## Aim of the task
Set down exactly the lines in the records below that run from the line with "Out What's New!</a></h2>" to the line with "<div class='pure-g'>", inclusive, and nothing more.

(Stored data entries)

+---+

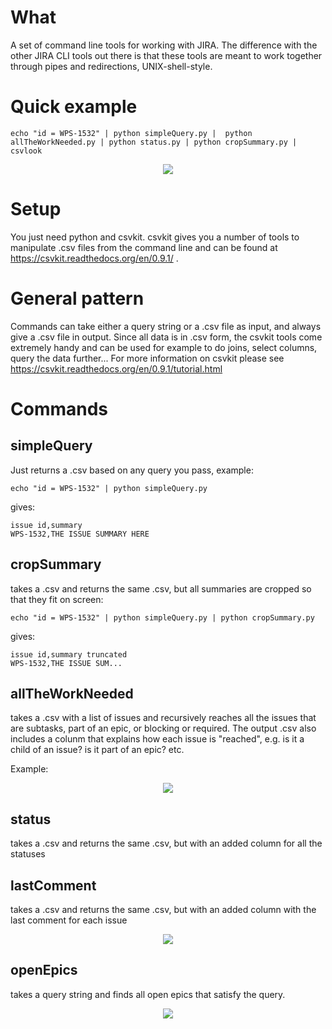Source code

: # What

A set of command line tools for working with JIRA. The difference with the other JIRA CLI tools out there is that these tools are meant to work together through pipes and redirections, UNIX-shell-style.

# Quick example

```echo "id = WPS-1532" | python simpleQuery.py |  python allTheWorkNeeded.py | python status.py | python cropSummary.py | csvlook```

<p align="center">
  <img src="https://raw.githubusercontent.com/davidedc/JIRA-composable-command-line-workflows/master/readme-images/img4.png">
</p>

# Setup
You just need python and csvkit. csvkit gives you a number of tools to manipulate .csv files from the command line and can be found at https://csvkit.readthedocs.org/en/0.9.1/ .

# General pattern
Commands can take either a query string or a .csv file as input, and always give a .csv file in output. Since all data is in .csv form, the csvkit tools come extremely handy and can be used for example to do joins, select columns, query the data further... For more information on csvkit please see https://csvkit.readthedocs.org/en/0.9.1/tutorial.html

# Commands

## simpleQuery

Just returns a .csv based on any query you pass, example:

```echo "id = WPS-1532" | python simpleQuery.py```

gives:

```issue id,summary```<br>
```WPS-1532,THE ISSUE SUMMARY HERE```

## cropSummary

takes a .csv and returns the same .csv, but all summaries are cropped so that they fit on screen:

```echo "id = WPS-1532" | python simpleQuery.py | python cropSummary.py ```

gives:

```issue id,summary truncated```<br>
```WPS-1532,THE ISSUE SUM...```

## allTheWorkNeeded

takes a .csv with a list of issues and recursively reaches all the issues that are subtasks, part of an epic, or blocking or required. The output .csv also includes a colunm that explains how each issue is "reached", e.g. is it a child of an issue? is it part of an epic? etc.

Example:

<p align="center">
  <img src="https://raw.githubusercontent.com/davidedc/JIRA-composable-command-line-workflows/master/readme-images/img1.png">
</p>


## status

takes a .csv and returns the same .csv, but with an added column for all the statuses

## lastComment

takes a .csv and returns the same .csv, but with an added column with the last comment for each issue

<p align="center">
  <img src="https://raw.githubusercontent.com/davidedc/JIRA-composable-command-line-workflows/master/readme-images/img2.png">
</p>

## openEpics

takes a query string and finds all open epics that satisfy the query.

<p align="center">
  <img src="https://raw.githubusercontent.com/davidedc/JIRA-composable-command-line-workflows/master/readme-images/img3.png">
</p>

+---+

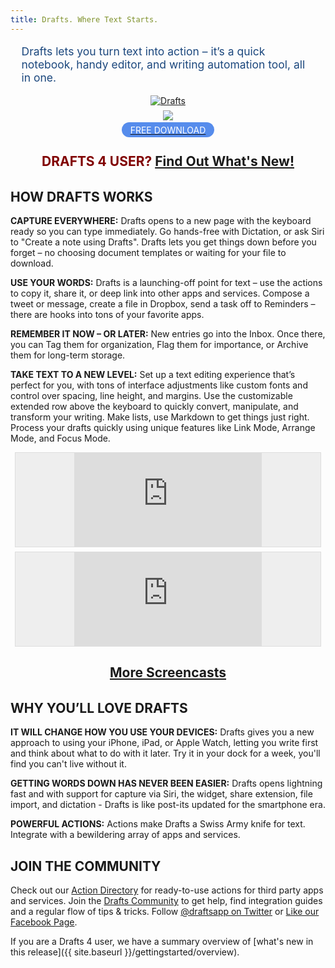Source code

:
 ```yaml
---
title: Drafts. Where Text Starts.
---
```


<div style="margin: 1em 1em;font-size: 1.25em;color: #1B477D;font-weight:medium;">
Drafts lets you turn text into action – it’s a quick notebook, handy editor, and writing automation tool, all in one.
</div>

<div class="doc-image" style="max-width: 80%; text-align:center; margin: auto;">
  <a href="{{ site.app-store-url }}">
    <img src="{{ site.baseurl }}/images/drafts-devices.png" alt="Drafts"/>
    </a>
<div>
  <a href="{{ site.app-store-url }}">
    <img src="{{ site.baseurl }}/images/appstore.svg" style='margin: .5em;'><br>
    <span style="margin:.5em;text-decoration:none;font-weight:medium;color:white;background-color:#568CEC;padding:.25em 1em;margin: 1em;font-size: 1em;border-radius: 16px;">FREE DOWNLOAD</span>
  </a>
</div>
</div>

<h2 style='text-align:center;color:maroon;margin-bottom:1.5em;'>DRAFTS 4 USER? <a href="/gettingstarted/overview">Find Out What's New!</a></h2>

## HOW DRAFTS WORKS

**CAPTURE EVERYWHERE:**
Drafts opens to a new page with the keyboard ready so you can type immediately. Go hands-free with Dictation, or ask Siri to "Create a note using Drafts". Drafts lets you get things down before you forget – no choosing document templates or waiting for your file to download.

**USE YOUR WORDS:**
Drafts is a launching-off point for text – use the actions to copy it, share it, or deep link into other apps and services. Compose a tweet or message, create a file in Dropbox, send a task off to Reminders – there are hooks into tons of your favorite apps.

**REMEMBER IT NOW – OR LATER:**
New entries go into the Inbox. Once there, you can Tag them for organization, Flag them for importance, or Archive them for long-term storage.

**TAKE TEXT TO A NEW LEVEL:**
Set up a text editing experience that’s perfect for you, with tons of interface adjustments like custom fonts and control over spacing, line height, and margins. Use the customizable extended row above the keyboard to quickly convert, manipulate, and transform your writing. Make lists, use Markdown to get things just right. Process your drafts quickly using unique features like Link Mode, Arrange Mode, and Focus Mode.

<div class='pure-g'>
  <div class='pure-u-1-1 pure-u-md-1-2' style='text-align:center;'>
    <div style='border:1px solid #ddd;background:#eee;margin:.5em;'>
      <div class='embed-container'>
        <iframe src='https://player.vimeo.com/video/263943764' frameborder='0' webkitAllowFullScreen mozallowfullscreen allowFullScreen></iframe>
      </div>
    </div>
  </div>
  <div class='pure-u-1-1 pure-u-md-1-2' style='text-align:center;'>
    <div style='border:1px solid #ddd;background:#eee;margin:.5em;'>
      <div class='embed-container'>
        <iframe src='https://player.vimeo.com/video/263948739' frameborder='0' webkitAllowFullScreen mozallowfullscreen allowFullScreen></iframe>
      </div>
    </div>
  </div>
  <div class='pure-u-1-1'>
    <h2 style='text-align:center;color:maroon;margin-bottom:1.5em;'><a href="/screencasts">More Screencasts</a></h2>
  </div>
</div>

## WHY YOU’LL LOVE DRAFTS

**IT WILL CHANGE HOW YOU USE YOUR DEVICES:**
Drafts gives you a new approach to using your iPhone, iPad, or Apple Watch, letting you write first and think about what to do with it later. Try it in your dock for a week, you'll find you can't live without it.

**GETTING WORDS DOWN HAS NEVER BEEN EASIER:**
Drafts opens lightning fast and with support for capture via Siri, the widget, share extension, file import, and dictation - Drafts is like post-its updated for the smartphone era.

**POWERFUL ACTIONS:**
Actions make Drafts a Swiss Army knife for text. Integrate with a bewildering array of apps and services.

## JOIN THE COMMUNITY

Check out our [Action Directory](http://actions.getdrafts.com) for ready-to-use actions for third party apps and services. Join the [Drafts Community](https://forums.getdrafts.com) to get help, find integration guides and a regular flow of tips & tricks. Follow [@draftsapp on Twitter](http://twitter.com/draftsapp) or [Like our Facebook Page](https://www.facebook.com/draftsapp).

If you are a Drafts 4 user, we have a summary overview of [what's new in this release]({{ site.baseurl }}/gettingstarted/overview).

+---+

## Answer box
<h2 style='text-align:center;color:maroon;margin-bottom:1.5em;'>DRAFTS 4 USER? <a href="/gettingstarted/overview">Find Out What's New!</a></h2>

## HOW DRAFTS WORKS

**CAPTURE EVERYWHERE:**
Drafts opens to a new page with the keyboard ready so you can type immediately. Go hands-free with Dictation, or ask Siri to "Create a note using Drafts". Drafts lets you get things down before you forget – no choosing document templates or waiting for your file to download.

**USE YOUR WORDS:**
Drafts is a launching-off point for text – use the actions to copy it, share it, or deep link into other apps and services. Compose a tweet or message, create a file in Dropbox, send a task off to Reminders – there are hooks into tons of your favorite apps.

**REMEMBER IT NOW – OR LATER:**
New entries go into the Inbox. Once there, you can Tag them for organization, Flag them for importance, or Archive them for long-term storage.

**TAKE TEXT TO A NEW LEVEL:**
Set up a text editing experience that’s perfect for you, with tons of interface adjustments like custom fonts and control over spacing, line height, and margins. Use the customizable extended row above the keyboard to quickly convert, manipulate, and transform your writing. Make lists, use Markdown to get things just right. Process your drafts quickly using unique features like Link Mode, Arrange Mode, and Focus Mode.

<div class='pure-g'>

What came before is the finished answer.